Ceritanya begini, sebelum salat dilaksanakan, pikiran perempuan tersebut memang sedang kalut. Pasalnya, pekerjaan menjahitnya tertunda hanya gara-gara tidak bertemu jarum. Sudah dicari ke mana-mana, benda mungil itu menghilang tak jelas rimbanya.

Takut melalaikan salat, perempuan itu memutuskan lebih dulu menunaikan ibadah wajib tersebut. Aneh bin ajaib, justru dalam salat saat pikirannya menerawang itulah jarum tersebut malah teringat, ternyata ia menyimpan jarum tersebut dalam laci.

Begitulah licinnya setan menggoda manusia, yang membuat pikiran tergelincir dalam ibadah. Itulah shalat yang sudah dicuri oleh setan. Sungguh amat disayangkan!

Khusyuk memang tidak mudah, meski haruslah diperjuangkan sekuat-kuat ikhtiar. Bahkan jarum pun dapat ditemukan lagi di dalam salat. Dan orang-orang yang salat itu akan terus diuji dengan pikiran yang melayang, menerawang, atau bahkan mengkhayal.

Lantas, apakah jika itu terjadi, salat menjadi tidak sah? Apakah salat perlu diulang lagi?

Syeikh Abdurrahman Al-Jaziri dalam Kitab Shalat Empat Mazhab (2010: 63) memaparkan:

Adapun gangguan-gangguan pikiran yang terjadi dalam salat, tetapi hatinya disibukkan dengan urusan-urusan dunia, yang demikian itu tidak membatalkan salat. Namun, orang yang ingin salat dengan khusyuk, wajib memerangi gangguan-gangguan tersebut sebisa mungkin.
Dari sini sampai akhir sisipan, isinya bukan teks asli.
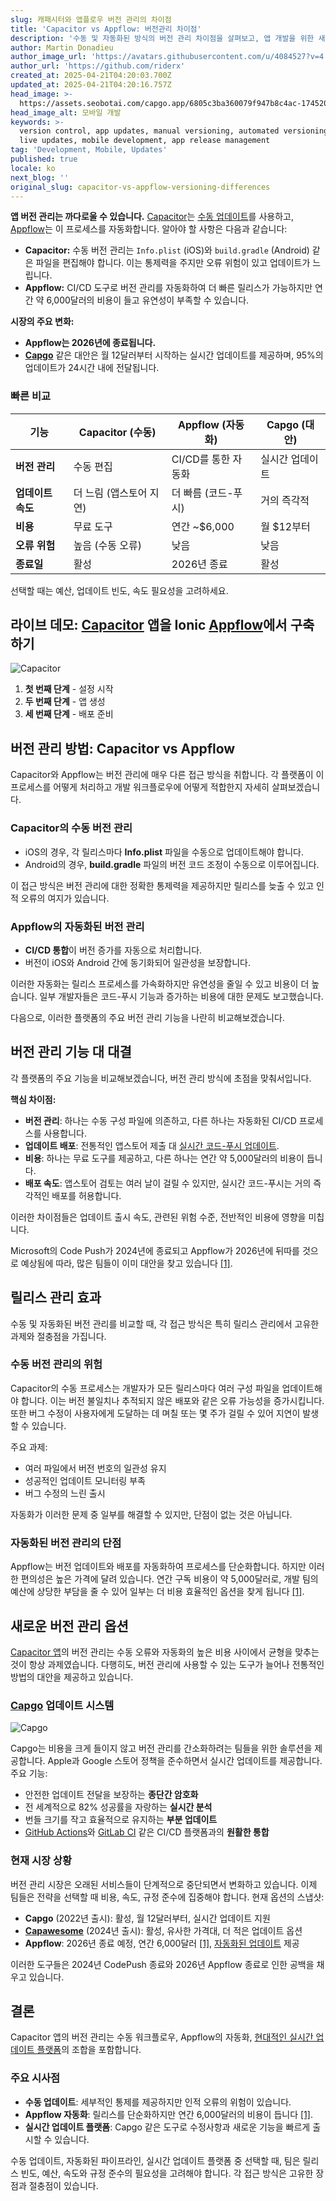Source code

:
 ```yaml
---
slug: 캐패시터와 앱플로우 버전 관리의 차이점
title: 'Capacitor vs Appflow: 버전관리 차이점'
description: '수동 및 자동화된 방식의 버전 관리 차이점을 살펴보고, 앱 개발을 위한 새로운 대안을 알아보세요.'
author: Martin Donadieu
author_image_url: 'https://avatars.githubusercontent.com/u/4084527?v=4'
author_url: 'https://github.com/riderx'
created_at: 2025-04-21T04:20:03.700Z
updated_at: 2025-04-21T04:20:16.757Z
head_image: >-
  https://assets.seobotai.com/capgo.app/6805c3ba360079f947b8c4ac-1745209216757.jpg
head_image_alt: 모바일 개발
keywords: >-
  version control, app updates, manual versioning, automated versioning, CI/CD,
  live updates, mobile development, app release management
tag: 'Development, Mobile, Updates'
published: true
locale: ko
next_blog: ''
original_slug: capacitor-vs-appflow-versioning-differences
---
```

**앱 버전 관리는 까다로울 수 있습니다.** [Capacitor](https://capacitorjs.com/)는 [수동 업데이트](https://capgo.app/docs/plugin/cloud-mode/manual-update/)를 사용하고, [Appflow](https://ionic.io/docs/appflow)는 이 프로세스를 자동화합니다. 알아야 할 사항은 다음과 같습니다:

-   **Capacitor:** 수동 버전 관리는 `Info.plist` (iOS)와 `build.gradle` (Android) 같은 파일을 편집해야 합니다. 이는 통제력을 주지만 오류 위험이 있고 업데이트가 느립니다.
-   **Appflow:** CI/CD 도구로 버전 관리를 자동화하여 더 빠른 릴리스가 가능하지만 연간 약 6,000달러의 비용이 들고 유연성이 부족할 수 있습니다.

**시장의 주요 변화:**

-   **Appflow는 2026년에 종료됩니다.**
-   **[Capgo](https://capgo.app/)** 같은 대안은 월 12달러부터 시작하는 실시간 업데이트를 제공하며, 95%의 업데이트가 24시간 내에 전달됩니다.

### 빠른 비교

| 기능 | Capacitor (수동) | Appflow (자동화) | Capgo (대안) |
| --- | --- | --- | --- |
| **버전 관리** | 수동 편집 | CI/CD를 통한 자동화 | 실시간 업데이트 |
| **업데이트 속도** | 더 느림 (앱스토어 지연) | 더 빠름 (코드-푸시) | 거의 즉각적 |
| **비용** | 무료 도구 | 연간 ~$6,000 | 월 $12부터 |
| **오류 위험** | 높음 (수동 오류) | 낮음 | 낮음 |
| **종료일** | 활성 | 2026년 종료 | 활성 |

선택할 때는 예산, 업데이트 빈도, 속도 필요성을 고려하세요.

## 라이브 데모: [Capacitor](https://capacitorjs.com/) 앱을 Ionic [Appflow](https://ionic.io/docs/appflow)에서 구축하기

![Capacitor](https://assets.seobotai.com/capgo.app/6805c3ba360079f947b8c4ac/7e137b9b90adb3934b29b03381f213c1.jpg)

<Steps>

1. **첫 번째 단계** - 설정 시작
2. **두 번째 단계** - 앱 생성
3. **세 번째 단계** - 배포 준비

</Steps>

## 버전 관리 방법: Capacitor vs Appflow

Capacitor와 Appflow는 버전 관리에 매우 다른 접근 방식을 취합니다. 각 플랫폼이 이 프로세스를 어떻게 처리하고 개발 워크플로우에 어떻게 적합한지 자세히 살펴보겠습니다.

### Capacitor의 수동 버전 관리

-   iOS의 경우, 각 릴리스마다 **Info.plist** 파일을 수동으로 업데이트해야 합니다.
-   Android의 경우, **build.gradle** 파일의 버전 코드 조정이 수동으로 이루어집니다.

이 접근 방식은 버전 관리에 대한 정확한 통제력을 제공하지만 릴리스를 늦출 수 있고 인적 오류의 여지가 있습니다.

### Appflow의 자동화된 버전 관리

-   **CI/CD 통합**이 버전 증가를 자동으로 처리합니다.
-   버전이 iOS와 Android 간에 동기화되어 일관성을 보장합니다.

이러한 자동화는 릴리스 프로세스를 가속화하지만 유연성을 줄일 수 있고 비용이 더 높습니다. 일부 개발자들은 코드-푸시 기능과 증가하는 비용에 대한 문제도 보고했습니다.

다음으로, 이러한 플랫폼의 주요 버전 관리 기능을 나란히 비교해보겠습니다.

## 버전 관리 기능 대 대결

각 플랫폼의 주요 기능을 비교해보겠습니다, 버전 관리 방식에 초점을 맞춰서입니다.

**핵심 차이점:**

-   **버전 관리**: 하나는 수동 구성 파일에 의존하고, 다른 하나는 자동화된 CI/CD 프로세스를 사용합니다.
-   **업데이트 배포**: 전통적인 앱스토어 제출 대 [실시간 코드-푸시 업데이트](https://capgo.app/sponsor/).
-   **비용**: 하나는 무료 도구를 제공하고, 다른 하나는 연간 약 5,000달러의 비용이 듭니다.
-   **배포 속도**: 앱스토어 검토는 여러 날이 걸릴 수 있지만, 실시간 코드-푸시는 거의 즉각적인 배포를 허용합니다.

이러한 차이점들은 업데이트 출시 속도, 관련된 위험 수준, 전반적인 비용에 영향을 미칩니다.

Microsoft의 Code Push가 2024년에 종료되고 Appflow가 2026년에 뒤따를 것으로 예상됨에 따라, 많은 팀들이 이미 대안을 찾고 있습니다 [\[1\]](https://capgo.app/).

## 릴리스 관리 효과

수동 및 자동화된 버전 관리를 비교할 때, 각 접근 방식은 특히 릴리스 관리에서 고유한 과제와 절충점을 가집니다.

### 수동 버전 관리의 위험

Capacitor의 수동 프로세스는 개발자가 모든 릴리스마다 여러 구성 파일을 업데이트해야 합니다. 이는 버전 불일치나 추적되지 않은 배포와 같은 오류 가능성을 증가시킵니다. 또한 버그 수정이 사용자에게 도달하는 데 며칠 또는 몇 주가 걸릴 수 있어 지연이 발생할 수 있습니다.

주요 과제:

-   여러 파일에서 버전 번호의 일관성 유지
-   성공적인 업데이트 모니터링 부족
-   버그 수정의 느린 출시

자동화가 이러한 문제 중 일부를 해결할 수 있지만, 단점이 없는 것은 아닙니다.

### 자동화된 버전 관리의 단점

Appflow는 버전 업데이트와 배포를 자동화하여 프로세스를 단순화합니다. 하지만 이러한 편의성은 높은 가격에 달려 있습니다. 연간 구독 비용이 약 5,000달러로, 개발 팀의 예산에 상당한 부담을 줄 수 있어 일부는 더 비용 효율적인 옵션을 찾게 됩니다 [\[1\]](https://capgo.app/).

## 새로운 버전 관리 옵션

[Capacitor 앱](https://capgo.app/blog/capacitor-comprehensive-guide/)의 버전 관리는 수동 오류와 자동화의 높은 비용 사이에서 균형을 맞추는 것이 항상 과제였습니다. 다행히도, 버전 관리에 사용할 수 있는 도구가 늘어나 전통적인 방법의 대안을 제공하고 있습니다.

### [Capgo](https://capgo.app/) 업데이트 시스템

![Capgo](https://assets.seobotai.com/capgo.app/6805c3ba360079f947b8c4ac/12eddca90b08193253253ea10516a6c4.jpg)

Capgo는 비용을 크게 들이지 않고 버전 관리를 간소화하려는 팀들을 위한 솔루션을 제공합니다. Apple과 Google 스토어 정책을 준수하면서 실시간 업데이트를 제공합니다. 주요 기능:

-   안전한 업데이트 전달을 보장하는 **종단간 암호화**
-   전 세계적으로 82% 성공률을 자랑하는 **실시간 분석**
-   번들 크기를 작고 효율적으로 유지하는 **부분 업데이트**
-   [GitHub Actions](https://docs.github.com/actions)와 [GitLab CI](https://docs.gitlab.com/ee/ci/) 같은 CI/CD 플랫폼과의 **원활한 통합**

### 현재 시장 상황

버전 관리 시장은 오래된 서비스들이 단계적으로 중단되면서 변화하고 있습니다. 이제 팀들은 전략을 선택할 때 비용, 속도, 규정 준수에 집중해야 합니다. 현재 옵션의 스냅샷:

-   **Capgo** (2022년 출시): 활성, 월 12달러부터, 실시간 업데이트 지원
-   **[Capawesome](https://capawesome.io/)** (2024년 출시): 활성, 유사한 가격대, 더 적은 업데이트 옵션
-   **Appflow**: 2026년 종료 예정, 연간 6,000달러 [\[1\]](https://capgo.app/), [자동화된 업데이트](https://capgo.app/docs/plugin/cloud-mode/hybrid-update/) 제공

이러한 도구들은 2024년 CodePush 종료와 2026년 Appflow 종료로 인한 공백을 채우고 있습니다.

## 결론

Capacitor 앱의 버전 관리는 수동 워크플로우, Appflow의 자동화, [현대적인 실시간 업데이트 플랫폼](https://capgo.app/blog/alternative-to-expo/)의 조합을 포함합니다.

### 주요 시사점

-   **수동 업데이트**: 세부적인 통제를 제공하지만 인적 오류의 위험이 있습니다.
-   **Appflow 자동화**: 릴리스를 단순화하지만 연간 6,000달러의 비용이 듭니다 [\[1\]](https://capgo.app/).
-   **실시간 업데이트 플랫폼**: Capgo 같은 도구로 수정사항과 새로운 기능을 빠르게 출시할 수 있습니다.

수동 업데이트, 자동화된 파이프라인, 실시간 업데이트 플랫폼 중 선택할 때, 팀은 릴리스 빈도, 예산, 속도와 규정 준수의 필요성을 고려해야 합니다. 각 접근 방식은 고유한 장점과 절충점이 있습니다.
Jangan memikirkan hal lain dalam salat, kecuali ketundukan kepada Allah Swt. Jika tidak mampu menepis gangguan-gangguan itu, tidak dapat melepaskan urusan-urusan dunia dari pikirannya ketika salat, ia tidak disiksa, tetapi ia harus berusaha memerangi gangguan-gangguan itu agar beruntung dan memperoleh pahala seperti yang diperoleh orang-orang yang beribadah dengan ikhlas.

Sungguh ini kabar baik, ternyata pada kasus pikiran menerawang pun salat masih sah, dalam arti tidak perlu mengulang kembali salatnya. Orang tersebut tidak juga mendapatkan siksa atas kealpaan yang demikian dalam salatnya.

Di sini tergambar kebaikan dan kebajikan ajaran Islam, yang memaklumi sisi-sisi kemanusiaan, yang dapat dimanfaatkan oleh setan dalam menggelincirkan orang yang lagi salat.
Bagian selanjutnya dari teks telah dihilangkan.